* [Task to carry out]: Transcribe the entries below exactly, starting with the line that has "my-MacBook-Air.local mount_smbfs[508]: smb_mount: mount" and stopping after the line that has "## This is a h2 header"; no pictures belong in the copy.

(Dataset items)
━━━━━━━━

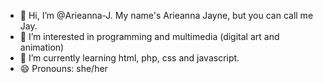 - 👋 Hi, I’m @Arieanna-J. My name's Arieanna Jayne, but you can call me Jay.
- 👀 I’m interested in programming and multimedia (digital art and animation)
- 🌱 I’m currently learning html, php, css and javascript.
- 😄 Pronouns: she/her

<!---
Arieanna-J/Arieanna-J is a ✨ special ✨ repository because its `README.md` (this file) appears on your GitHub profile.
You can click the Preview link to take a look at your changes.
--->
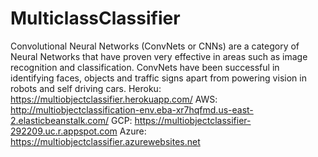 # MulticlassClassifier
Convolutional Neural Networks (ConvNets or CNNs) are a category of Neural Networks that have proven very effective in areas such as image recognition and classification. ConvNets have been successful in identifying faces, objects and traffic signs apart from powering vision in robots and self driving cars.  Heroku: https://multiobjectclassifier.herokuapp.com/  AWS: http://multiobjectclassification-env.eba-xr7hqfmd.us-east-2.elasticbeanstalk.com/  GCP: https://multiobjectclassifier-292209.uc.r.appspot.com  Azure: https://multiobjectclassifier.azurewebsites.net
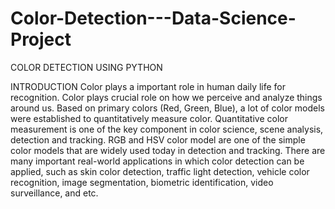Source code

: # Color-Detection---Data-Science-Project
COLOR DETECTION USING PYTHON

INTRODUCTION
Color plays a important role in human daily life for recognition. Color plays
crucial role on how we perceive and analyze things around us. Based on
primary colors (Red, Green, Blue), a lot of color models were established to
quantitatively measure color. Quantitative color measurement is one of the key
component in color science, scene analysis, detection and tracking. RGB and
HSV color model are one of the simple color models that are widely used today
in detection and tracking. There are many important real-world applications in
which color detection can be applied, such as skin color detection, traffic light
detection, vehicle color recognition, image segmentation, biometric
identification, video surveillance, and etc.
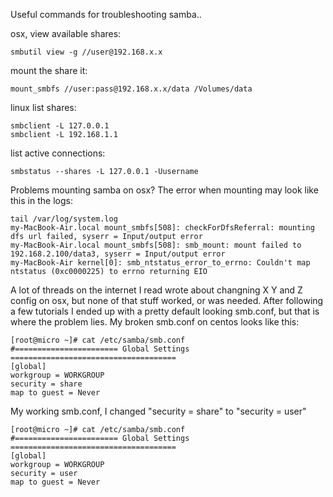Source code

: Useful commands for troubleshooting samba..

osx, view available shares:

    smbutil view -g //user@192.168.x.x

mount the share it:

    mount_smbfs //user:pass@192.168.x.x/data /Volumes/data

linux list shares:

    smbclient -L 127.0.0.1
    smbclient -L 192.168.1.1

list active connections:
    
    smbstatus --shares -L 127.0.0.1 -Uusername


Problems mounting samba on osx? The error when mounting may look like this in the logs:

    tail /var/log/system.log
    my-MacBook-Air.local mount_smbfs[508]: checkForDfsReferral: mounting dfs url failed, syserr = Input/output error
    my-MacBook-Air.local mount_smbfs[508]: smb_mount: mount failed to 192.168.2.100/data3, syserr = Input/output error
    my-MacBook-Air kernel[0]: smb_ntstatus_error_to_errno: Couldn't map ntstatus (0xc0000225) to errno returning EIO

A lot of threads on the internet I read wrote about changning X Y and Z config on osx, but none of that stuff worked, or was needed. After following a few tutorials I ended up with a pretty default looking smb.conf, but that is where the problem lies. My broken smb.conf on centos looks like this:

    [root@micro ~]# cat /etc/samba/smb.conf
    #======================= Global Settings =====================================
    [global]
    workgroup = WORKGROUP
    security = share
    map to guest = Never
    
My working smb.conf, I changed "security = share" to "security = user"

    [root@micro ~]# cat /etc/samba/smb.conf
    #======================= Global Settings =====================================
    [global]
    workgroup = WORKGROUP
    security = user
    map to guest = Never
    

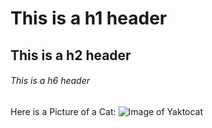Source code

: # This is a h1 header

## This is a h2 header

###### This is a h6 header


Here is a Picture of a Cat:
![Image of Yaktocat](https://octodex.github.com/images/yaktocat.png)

━━━━━━━━

* [Response to the exercise]:
    my-MacBook-Air.local mount_smbfs[508]: smb_mount: mount failed to 192.168.2.100/data3, syserr = Input/output error
    my-MacBook-Air kernel[0]: smb_ntstatus_error_to_errno: Couldn't map ntstatus (0xc0000225) to errno returning EIO

A lot of threads on the internet I read wrote about changning X Y and Z config on osx, but none of that stuff worked, or was needed. After following a few tutorials I ended up with a pretty default looking smb.conf, but that is where the problem lies. My broken smb.conf on centos looks like this:

    [root@micro ~]# cat /etc/samba/smb.conf
    #======================= Global Settings =====================================
    [global]
    workgroup = WORKGROUP
    security = share
    map to guest = Never
    
My working smb.conf, I changed "security = share" to "security = user"

    [root@micro ~]# cat /etc/samba/smb.conf
    #======================= Global Settings =====================================
    [global]
    workgroup = WORKGROUP
    security = user
    map to guest = Never
    

Source code

: # This is a h1 header

## This is a h2 header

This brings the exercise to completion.